■ What is being asked
From the records, pick out and copy each line containing "relref".

Rendered images with source text
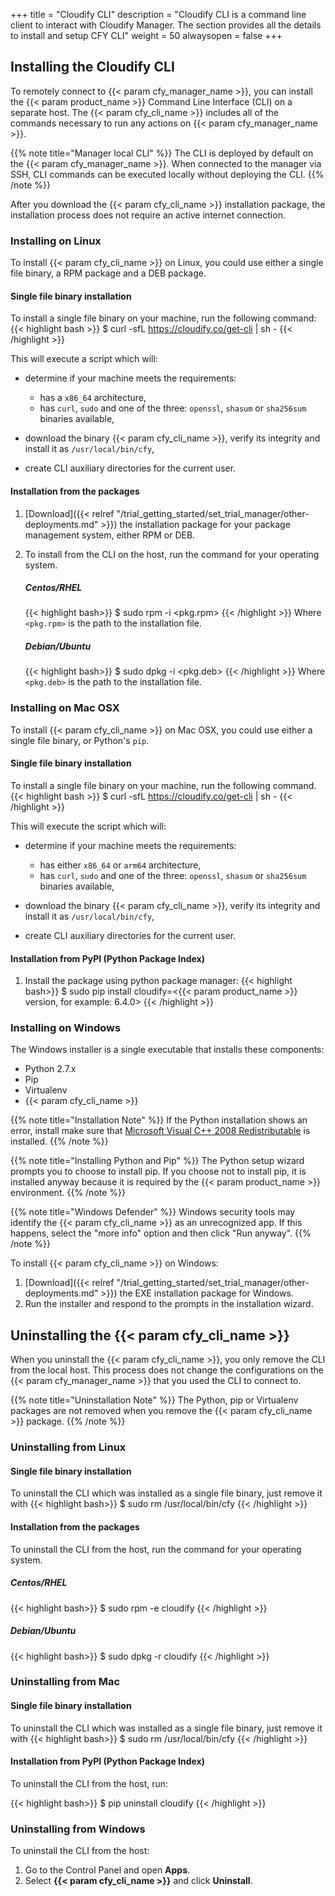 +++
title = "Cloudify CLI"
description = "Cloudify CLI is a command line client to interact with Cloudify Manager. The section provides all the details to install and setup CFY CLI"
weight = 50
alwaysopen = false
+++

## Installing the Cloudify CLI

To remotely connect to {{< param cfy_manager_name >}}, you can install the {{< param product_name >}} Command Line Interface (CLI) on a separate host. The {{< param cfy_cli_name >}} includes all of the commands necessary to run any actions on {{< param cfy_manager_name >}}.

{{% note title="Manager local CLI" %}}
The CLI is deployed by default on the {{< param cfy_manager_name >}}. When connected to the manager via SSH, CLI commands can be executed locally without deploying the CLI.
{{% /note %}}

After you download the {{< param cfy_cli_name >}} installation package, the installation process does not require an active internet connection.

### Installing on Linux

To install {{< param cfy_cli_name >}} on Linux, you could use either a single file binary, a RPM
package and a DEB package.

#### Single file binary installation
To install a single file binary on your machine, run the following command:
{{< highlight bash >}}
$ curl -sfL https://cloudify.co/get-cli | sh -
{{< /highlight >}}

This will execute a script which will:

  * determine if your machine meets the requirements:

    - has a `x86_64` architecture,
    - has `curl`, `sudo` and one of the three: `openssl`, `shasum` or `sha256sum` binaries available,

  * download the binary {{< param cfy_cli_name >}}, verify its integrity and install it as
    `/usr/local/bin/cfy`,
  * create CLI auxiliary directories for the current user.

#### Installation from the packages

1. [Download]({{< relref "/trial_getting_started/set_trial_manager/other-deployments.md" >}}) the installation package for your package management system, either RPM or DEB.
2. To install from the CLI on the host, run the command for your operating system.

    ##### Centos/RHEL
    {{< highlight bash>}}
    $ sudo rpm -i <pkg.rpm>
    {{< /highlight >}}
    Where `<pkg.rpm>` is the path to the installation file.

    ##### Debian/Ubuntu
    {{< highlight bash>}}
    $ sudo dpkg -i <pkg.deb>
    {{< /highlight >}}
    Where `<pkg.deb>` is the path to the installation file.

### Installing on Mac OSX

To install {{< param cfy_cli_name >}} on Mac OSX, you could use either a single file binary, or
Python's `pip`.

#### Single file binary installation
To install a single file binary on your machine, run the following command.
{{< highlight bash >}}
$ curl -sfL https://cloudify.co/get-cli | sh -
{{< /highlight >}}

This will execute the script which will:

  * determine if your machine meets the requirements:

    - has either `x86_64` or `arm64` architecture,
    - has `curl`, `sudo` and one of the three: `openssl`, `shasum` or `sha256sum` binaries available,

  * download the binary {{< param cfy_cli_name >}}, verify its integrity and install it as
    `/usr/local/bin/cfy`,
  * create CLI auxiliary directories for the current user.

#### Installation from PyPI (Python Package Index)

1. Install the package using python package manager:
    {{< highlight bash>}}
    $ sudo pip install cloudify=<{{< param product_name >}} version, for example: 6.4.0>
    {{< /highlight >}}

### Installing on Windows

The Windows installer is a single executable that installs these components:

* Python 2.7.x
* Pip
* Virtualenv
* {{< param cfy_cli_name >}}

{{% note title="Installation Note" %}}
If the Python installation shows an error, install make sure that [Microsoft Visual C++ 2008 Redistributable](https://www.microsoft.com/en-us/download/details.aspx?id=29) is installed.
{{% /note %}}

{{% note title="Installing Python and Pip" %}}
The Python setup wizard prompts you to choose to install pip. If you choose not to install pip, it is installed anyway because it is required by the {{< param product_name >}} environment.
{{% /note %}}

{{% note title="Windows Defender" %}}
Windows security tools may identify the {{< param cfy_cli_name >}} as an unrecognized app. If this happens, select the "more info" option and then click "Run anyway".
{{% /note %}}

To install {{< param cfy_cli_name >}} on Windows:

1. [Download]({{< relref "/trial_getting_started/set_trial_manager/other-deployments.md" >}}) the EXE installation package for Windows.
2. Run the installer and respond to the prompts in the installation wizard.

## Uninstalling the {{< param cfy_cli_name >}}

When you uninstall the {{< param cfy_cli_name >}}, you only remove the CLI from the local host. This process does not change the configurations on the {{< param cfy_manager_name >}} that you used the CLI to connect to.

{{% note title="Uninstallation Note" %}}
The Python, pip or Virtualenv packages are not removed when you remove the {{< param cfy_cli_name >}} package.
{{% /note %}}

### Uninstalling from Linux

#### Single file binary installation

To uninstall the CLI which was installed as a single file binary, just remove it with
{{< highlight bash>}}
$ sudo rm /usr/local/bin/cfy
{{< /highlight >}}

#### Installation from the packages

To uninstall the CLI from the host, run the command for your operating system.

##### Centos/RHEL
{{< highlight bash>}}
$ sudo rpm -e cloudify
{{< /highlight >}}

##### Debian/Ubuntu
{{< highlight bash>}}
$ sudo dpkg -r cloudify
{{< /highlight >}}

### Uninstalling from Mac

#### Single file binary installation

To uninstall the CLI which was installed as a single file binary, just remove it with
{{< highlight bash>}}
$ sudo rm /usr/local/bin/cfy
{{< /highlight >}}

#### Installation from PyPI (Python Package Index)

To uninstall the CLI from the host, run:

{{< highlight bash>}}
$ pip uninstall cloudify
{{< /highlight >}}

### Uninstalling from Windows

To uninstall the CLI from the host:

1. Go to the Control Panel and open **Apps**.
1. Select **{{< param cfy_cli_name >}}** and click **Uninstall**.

* * *

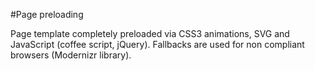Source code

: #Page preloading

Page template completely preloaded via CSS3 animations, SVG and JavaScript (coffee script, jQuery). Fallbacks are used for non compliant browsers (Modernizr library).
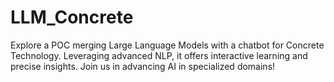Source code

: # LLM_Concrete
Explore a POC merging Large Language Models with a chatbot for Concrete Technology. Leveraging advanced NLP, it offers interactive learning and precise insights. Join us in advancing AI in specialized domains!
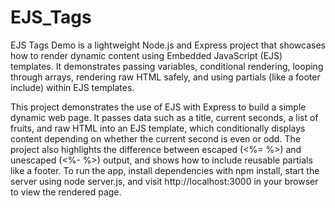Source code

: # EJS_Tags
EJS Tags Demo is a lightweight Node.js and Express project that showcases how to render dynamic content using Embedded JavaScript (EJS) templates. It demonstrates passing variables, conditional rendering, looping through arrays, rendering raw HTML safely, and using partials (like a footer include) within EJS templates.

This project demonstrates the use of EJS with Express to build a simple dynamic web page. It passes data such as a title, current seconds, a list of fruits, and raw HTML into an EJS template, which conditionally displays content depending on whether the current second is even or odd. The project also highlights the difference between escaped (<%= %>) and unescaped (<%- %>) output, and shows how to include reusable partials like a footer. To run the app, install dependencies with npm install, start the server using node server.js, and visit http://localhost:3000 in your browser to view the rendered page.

■ Output below
1. [Download]({{< relref "/trial_getting_started/set_trial_manager/other-deployments.md" >}}) the installation package for your package management system, either RPM or DEB.
1. [Download]({{< relref "/trial_getting_started/set_trial_manager/other-deployments.md" >}}) the EXE installation package for Windows.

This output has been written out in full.